Schools

Their Wings Fully Developed, Shelton High Grads Take Flight

A large crowd watched 385 graduates receive their diplomas.

Shelton High School's Class of 2013 compiled a long list of memories over the past four years. Class trips to Italy, France and Spain. Helping charities like Habitat for Humanity, Spooner House and the American Red Cross.

Its student athletes excelled in their sports with the girls soccer team winning its first Class LL State Championship in 2010 and the baseball team ending its 36 year championship drought two years later, according to Senior Class President John Tice.

"We came in with wings that needed to be developed and we have come here with wings fully grown," Tice said from the stage on the school football field, while serving as Master of Ceremonies for the 2013 Commencement Thursday.

Valedictorian, Kristen Grabarz, noted how not even Hurricane Sandy, the Mayan prediction of the end of the world nor "Storm Nemo" could stop her class from making it to this day.

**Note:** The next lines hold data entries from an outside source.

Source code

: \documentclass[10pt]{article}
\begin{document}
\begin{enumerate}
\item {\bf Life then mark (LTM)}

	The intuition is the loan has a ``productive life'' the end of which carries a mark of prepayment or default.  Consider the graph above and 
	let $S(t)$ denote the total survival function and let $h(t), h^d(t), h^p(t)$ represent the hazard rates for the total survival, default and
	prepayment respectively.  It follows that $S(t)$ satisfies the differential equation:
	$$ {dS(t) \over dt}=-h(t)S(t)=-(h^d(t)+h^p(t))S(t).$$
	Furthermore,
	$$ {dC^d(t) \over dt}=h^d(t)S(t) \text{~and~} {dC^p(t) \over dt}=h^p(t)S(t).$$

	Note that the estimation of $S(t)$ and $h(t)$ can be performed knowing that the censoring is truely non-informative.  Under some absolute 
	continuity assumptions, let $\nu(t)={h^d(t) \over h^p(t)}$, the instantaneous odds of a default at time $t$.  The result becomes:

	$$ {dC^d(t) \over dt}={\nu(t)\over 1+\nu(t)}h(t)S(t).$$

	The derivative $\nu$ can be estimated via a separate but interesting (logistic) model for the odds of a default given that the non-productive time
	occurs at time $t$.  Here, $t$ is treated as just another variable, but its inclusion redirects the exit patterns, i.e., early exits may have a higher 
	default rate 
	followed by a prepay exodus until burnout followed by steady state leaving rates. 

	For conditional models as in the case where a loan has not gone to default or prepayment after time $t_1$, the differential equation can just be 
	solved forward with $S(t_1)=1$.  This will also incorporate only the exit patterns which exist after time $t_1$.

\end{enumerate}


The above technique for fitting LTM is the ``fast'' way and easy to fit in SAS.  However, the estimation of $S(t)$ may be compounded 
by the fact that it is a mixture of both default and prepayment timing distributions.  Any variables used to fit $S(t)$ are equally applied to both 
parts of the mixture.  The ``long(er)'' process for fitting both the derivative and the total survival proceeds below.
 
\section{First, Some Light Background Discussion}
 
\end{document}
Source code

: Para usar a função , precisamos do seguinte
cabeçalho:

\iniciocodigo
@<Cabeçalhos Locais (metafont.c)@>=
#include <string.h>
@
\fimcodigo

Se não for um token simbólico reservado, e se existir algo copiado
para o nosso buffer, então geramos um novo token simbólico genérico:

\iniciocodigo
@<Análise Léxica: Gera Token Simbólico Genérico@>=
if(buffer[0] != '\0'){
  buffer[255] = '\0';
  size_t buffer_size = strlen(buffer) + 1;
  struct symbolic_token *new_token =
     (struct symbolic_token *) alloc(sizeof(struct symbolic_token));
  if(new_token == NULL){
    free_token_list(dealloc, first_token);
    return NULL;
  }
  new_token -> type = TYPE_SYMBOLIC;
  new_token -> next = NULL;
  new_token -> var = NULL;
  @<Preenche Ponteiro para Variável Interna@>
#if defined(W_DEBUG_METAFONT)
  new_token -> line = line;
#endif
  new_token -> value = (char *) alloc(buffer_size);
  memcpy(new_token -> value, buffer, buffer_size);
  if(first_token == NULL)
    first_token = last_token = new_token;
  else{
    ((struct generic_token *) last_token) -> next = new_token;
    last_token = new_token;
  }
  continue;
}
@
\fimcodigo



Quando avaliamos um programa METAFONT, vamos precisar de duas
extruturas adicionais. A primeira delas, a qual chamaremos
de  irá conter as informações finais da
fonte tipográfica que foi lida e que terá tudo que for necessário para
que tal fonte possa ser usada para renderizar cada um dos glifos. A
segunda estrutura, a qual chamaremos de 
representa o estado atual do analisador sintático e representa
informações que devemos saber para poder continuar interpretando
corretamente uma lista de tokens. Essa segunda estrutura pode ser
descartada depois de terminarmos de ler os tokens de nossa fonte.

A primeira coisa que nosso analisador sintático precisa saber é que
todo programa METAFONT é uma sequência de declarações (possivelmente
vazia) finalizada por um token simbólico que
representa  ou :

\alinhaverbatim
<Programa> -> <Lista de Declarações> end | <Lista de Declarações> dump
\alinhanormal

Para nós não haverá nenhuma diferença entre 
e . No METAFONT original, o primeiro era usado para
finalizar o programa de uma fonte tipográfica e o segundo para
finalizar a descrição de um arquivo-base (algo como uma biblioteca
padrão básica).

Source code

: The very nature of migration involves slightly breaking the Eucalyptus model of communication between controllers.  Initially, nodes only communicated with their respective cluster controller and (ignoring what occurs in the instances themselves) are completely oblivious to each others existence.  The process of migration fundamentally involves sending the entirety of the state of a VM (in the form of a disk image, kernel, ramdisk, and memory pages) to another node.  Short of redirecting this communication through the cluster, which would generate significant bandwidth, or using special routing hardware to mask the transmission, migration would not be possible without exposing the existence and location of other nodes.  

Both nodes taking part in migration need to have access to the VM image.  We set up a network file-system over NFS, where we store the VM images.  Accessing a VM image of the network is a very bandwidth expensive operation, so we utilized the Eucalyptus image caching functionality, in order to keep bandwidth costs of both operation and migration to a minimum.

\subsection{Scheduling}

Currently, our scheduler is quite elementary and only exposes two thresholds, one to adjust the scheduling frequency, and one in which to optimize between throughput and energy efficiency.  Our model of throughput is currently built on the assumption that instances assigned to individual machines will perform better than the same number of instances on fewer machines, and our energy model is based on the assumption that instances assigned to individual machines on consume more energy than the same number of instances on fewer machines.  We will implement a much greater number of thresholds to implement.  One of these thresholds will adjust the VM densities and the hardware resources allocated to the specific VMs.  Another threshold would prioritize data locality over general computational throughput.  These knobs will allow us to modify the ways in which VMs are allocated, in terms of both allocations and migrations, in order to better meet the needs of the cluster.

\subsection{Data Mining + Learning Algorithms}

"We're orange and I'm not talking about a pre-graduation tanning going ghastly wrong," she joked when talking about the school's color.

Grabarz spoke of the orange glow of morning sunshine and said the color symbolizes "hope, possibility and renewal".

Though finding orange lockers will be hard to come by, Grabarz told her classmates to always try to embrace their inner orange. 

Maturity, Belief & Special Sauce 

Carolyn Rennie, the Senior Class Essayist, joked about how they all arrived as freshmen four years ago, "short with backpacks and braces," and added they are now leaving as mature adults.

She praised her class for overcoming "severe districtwide budget cuts" that nearly cost their school its sports programs.

Salutatorian Joseph Stein said that, while intelligence and hard work can allow people to achieve lofty goals, belief in one's self often makes the difference.

"Belief is comparable to the yeast that makes bread rise and the special sauce that makes a Big Mac so tasty," he said, causing laughter among his classmates looking on in their caps and gowns.

A Rocky Road to Oz

On behalf of the entire city, Mayor Mark Lauretti extended congratulations to the young men and women of the Class of 2013 on "a job well done". He told the crowd that his son Joe was graduating with them that day and how his other children also graduated from Shelton High School.

One bit of advice the mayor left the graduates with was, "Do not spend more than your ability to pay."

"I wish you Godspeed as the caretakers of our future," Lauretti closed.

Mark Holden, chairman of the Board of Education, told the class to dream, plan and work hard.

Supt. of Schools Freeman Burr reminded the graduates that great things are not easily achieved and when something is, it's usually fleeting. He said greatness takes effort and commitment to the task — and the ability to cope with setbacks.

Burr said, "There's no such thing as a paved yellow brick road leading to Oz."